§ **Records shown**
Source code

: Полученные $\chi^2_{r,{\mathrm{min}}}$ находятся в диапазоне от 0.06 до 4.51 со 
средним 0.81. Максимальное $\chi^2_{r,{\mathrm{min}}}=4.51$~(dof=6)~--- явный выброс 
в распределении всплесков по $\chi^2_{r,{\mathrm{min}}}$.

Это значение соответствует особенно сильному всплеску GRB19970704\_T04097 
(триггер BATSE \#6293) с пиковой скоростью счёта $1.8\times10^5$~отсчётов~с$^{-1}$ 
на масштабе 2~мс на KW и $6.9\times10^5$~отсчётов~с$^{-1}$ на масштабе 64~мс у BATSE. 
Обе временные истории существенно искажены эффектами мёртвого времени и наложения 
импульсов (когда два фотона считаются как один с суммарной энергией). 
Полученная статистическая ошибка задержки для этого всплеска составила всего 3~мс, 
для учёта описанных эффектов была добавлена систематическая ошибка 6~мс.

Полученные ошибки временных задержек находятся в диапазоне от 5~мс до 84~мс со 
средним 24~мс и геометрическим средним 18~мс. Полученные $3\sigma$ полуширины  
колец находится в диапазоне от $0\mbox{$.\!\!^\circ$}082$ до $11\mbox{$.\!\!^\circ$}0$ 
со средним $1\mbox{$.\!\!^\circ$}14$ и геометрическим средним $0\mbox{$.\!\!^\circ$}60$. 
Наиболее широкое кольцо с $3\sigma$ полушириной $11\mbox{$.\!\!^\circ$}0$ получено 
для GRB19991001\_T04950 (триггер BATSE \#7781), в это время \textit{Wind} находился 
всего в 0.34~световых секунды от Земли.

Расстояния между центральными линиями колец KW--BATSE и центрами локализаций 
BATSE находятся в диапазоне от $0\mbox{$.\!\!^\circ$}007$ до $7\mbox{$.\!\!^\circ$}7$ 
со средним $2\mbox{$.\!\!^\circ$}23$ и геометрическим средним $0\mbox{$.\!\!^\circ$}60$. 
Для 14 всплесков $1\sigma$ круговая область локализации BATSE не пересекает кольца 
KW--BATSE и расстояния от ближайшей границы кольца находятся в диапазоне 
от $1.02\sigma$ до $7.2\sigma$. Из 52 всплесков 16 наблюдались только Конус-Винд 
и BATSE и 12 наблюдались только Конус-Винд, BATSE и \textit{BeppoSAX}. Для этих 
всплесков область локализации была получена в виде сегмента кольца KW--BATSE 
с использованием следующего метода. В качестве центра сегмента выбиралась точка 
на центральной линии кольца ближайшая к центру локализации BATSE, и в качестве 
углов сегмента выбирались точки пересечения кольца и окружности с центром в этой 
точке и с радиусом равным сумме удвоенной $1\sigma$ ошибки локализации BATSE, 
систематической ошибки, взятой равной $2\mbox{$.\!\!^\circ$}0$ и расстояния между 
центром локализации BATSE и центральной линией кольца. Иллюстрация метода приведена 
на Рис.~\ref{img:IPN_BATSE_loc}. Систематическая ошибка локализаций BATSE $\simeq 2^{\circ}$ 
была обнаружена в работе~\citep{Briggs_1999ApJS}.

§ **Brief**
Your task is to transcribe the listing above in full and exactly.

§ **Written solution**
Source code

: Полученные $\chi^2_{r,{\mathrm{min}}}$ находятся в диапазоне от 0.06 до 4.51 со 
средним 0.81. Максимальное $\chi^2_{r,{\mathrm{min}}}=4.51$~(dof=6)~--- явный выброс 
в распределении всплесков по $\chi^2_{r,{\mathrm{min}}}$.

Это значение соответствует особенно сильному всплеску GRB19970704\_T04097 
(триггер BATSE \#6293) с пиковой скоростью счёта $1.8\times10^5$~отсчётов~с$^{-1}$ 
на масштабе 2~мс на KW и $6.9\times10^5$~отсчётов~с$^{-1}$ на масштабе 64~мс у BATSE. 
Обе временные истории существенно искажены эффектами мёртвого времени и наложения 
импульсов (когда два фотона считаются как один с суммарной энергией). 
Полученная статистическая ошибка задержки для этого всплеска составила всего 3~мс, 
для учёта описанных эффектов была добавлена систематическая ошибка 6~мс.

Полученные ошибки временных задержек находятся в диапазоне от 5~мс до 84~мс со 
средним 24~мс и геометрическим средним 18~мс. Полученные $3\sigma$ полуширины  
колец находится в диапазоне от $0\mbox{$.\!\!^\circ$}082$ до $11\mbox{$.\!\!^\circ$}0$ 
со средним $1\mbox{$.\!\!^\circ$}14$ и геометрическим средним $0\mbox{$.\!\!^\circ$}60$. 
Наиболее широкое кольцо с $3\sigma$ полушириной $11\mbox{$.\!\!^\circ$}0$ получено 
для GRB19991001\_T04950 (триггер BATSE \#7781), в это время \textit{Wind} находился 
всего в 0.34~световых секунды от Земли.

Расстояния между центральными линиями колец KW--BATSE и центрами локализаций 
BATSE находятся в диапазоне от $0\mbox{$.\!\!^\circ$}007$ до $7\mbox{$.\!\!^\circ$}7$ 
со средним $2\mbox{$.\!\!^\circ$}23$ и геометрическим средним $0\mbox{$.\!\!^\circ$}60$. 
Для 14 всплесков $1\sigma$ круговая область локализации BATSE не пересекает кольца 
KW--BATSE и расстояния от ближайшей границы кольца находятся в диапазоне 
от $1.02\sigma$ до $7.2\sigma$. Из 52 всплесков 16 наблюдались только Конус-Винд 
и BATSE и 12 наблюдались только Конус-Винд, BATSE и \textit{BeppoSAX}. Для этих 
всплесков область локализации была получена в виде сегмента кольца KW--BATSE 
с использованием следующего метода. В качестве центра сегмента выбиралась точка 
на центральной линии кольца ближайшая к центру локализации BATSE, и в качестве 
углов сегмента выбирались точки пересечения кольца и окружности с центром в этой 
точке и с радиусом равным сумме удвоенной $1\sigma$ ошибки локализации BATSE, 
систематической ошибки, взятой равной $2\mbox{$.\!\!^\circ$}0$ и расстояния между 
центром локализации BATSE и центральной линией кольца. Иллюстрация метода приведена 
на Рис.~\ref{img:IPN_BATSE_loc}. Систематическая ошибка локализаций BATSE $\simeq 2^{\circ}$ 
была обнаружена в работе~\citep{Briggs_1999ApJS}.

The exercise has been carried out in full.